Informix to Oracle Migration

From: Phil Hindmoor <philip.hindmoor_at_totalise.co.uk>
Date: 23 Jan 2004 00:21:31 -0800
Message-ID: <34549db9.0401230021.7718c5b5_at_posting.google.com>


Hi,
  I am sure if anyone can help me, you guys can!

  I am an Informix Developer, moving to Oracle 8i and later databases. I am struggling to find the Oracle equivelant to many of the useful Informix features that I have come to rely upon.

  I have looked through the Oracle/Infomix groups and some helpful users have posted some solutions, but many of them seem to be very complex work-arounds for features that were readily available in Informix.

  Let me give you some examples:

  1. We regularly used the Informix LOAD FROM and UNLOAD TO statments e.g.
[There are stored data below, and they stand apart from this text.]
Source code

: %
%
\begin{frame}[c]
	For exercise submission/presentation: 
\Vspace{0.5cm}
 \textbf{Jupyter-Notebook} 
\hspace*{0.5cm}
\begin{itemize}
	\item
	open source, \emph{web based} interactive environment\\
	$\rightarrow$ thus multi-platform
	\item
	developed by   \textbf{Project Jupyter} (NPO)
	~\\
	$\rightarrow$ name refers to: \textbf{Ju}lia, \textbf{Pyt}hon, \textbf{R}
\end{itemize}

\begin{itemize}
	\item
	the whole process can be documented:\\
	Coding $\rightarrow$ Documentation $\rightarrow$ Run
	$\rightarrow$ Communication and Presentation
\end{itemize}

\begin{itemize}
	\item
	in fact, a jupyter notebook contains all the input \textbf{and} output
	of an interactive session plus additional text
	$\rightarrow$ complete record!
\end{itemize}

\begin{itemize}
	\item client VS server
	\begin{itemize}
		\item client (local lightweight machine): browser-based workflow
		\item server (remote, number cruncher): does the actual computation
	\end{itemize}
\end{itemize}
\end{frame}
    UNLOAD TO '/tmp/orderdata.unl'
    SELECT * FROM ORDER

    WHERE val > 100000;

    There does not seem to be an easy way to do this in Oracle. Am I missing something ( I am sure the answer to that is "Yes"! )
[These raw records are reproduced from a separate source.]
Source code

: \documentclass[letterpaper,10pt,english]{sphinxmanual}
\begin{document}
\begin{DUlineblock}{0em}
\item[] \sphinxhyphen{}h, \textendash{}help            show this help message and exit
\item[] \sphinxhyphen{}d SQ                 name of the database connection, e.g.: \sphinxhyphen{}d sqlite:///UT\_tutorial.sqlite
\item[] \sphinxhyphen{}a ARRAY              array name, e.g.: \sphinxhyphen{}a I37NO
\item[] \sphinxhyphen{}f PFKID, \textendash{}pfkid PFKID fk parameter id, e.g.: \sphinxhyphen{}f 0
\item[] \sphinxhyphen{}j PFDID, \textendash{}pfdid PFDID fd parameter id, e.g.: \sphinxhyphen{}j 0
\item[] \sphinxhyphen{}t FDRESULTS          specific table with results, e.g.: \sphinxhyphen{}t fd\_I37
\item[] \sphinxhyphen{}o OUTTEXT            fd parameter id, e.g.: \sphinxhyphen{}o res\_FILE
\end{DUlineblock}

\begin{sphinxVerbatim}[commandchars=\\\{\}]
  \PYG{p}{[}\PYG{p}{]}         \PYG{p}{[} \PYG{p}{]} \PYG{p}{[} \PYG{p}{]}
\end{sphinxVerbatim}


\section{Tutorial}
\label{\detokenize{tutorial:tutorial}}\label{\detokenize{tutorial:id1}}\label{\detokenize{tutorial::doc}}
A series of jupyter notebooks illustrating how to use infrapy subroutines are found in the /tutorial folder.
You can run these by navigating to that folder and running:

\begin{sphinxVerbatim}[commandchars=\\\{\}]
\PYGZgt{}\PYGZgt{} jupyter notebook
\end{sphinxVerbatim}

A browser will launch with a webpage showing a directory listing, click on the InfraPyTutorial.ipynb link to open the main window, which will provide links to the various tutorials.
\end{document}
  2) Informix has a serial data type, so if you had a primary key that you would like to auto-increment, you declare it as serial, all done. I searched groups and the solution seems to be to create a sequence and on insert triggers. Seems a long workaround to me. Is this really the recommended way of implementing this behavior in Oracle?

    If, during testing, you wish to unload some of the tables to file and reload them when the tables have been dropped and re-created, it seems to be a struggle, as the sequence will generate new key values for all the records on insert, and referential integrity is broken. Informix's serial datatype does not have a problem with this, if you insert a row with a specific value into a serial column, and the value is unique, it inserts that value rather than a new serial value, so loading old data back into the table is not a problem, integrity in maintained.
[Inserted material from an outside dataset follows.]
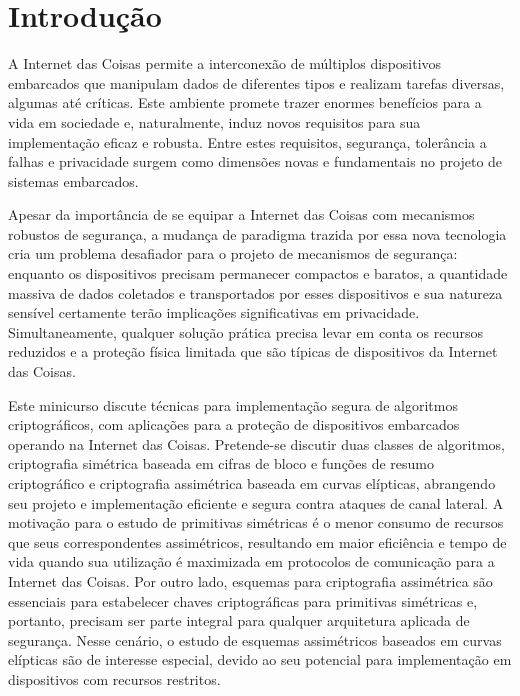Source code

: \section{Introdução}

A Internet das Coisas permite a interconexão de múltiplos dispositivos embarcados que manipulam dados de diferentes tipos e realizam tarefas diversas, algumas até críticas. Este ambiente promete trazer enormes benefícios para a vida em sociedade e, naturalmente, induz novos requisitos para sua implementação eficaz e robusta. Entre estes requisitos, segurança, tolerância a falhas e privacidade surgem como dimensões novas e fundamentais no projeto de sistemas embarcados.

Apesar da importância de se equipar a Internet das Coisas com mecanismos robustos de segurança, a mudança de paradigma trazida por essa nova tecnologia cria um problema desafiador para o projeto de mecanismos de segurança: enquanto os dispositivos precisam permanecer compactos e baratos, a quantidade massiva de dados coletados e transportados por esses dispositivos e sua natureza sensível certamente terão implicações significativas em privacidade. Simultaneamente, qualquer solução prática precisa levar em conta os recursos reduzidos e a proteção física limitada que são típicas de dispositivos da Internet das Coisas.

Este minicurso discute técnicas para implementação segura de algoritmos criptográficos, com aplicações para a proteção de dispositivos embarcados operando na Internet das Coisas. Pretende-se discutir duas classes de algoritmos, criptografia simétrica baseada em cifras de bloco e funções de resumo criptográfico e criptografia assimétrica baseada em curvas elípticas, abrangendo seu projeto e implementação eficiente e segura contra ataques de canal lateral. A motivação para o estudo de primitivas simétricas é o menor consumo de recursos que seus correspondentes assimétricos, resultando em maior eficiência e tempo de vida quando sua utilização é maximizada em protocolos de comunicação para a Internet das Coisas. Por outro lado, esquemas para criptografia assimétrica são essenciais para estabelecer chaves criptográficas para primitivas simétricas e, portanto, precisam ser parte integral para qualquer arquitetura aplicada de segurança. Nesse cenário, o estudo de esquemas assimétricos baseados em curvas elípticas são de interesse especial, devido ao seu potencial para implementação em dispositivos com recursos restritos.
  3) Any user other than the table owner must prefix the table name in queries with the owner name, e.g. DEVUSER.ORDER. Why is this? Would any sensible database design allow for two identically named tables in the same schema, but with different owners? I do appreciate that synonyms can be created to work around this, but again this seems to be a workaround for a problem that just creates extra hassle and no benefit.

  I am sure you guys can help me out with this stuff, it would make my professional life a hell of a lot easier if I felt with Oracle, like I did with Informix, that I am being assisted by the database, not that it is my greatest enemy to hitting deadlines.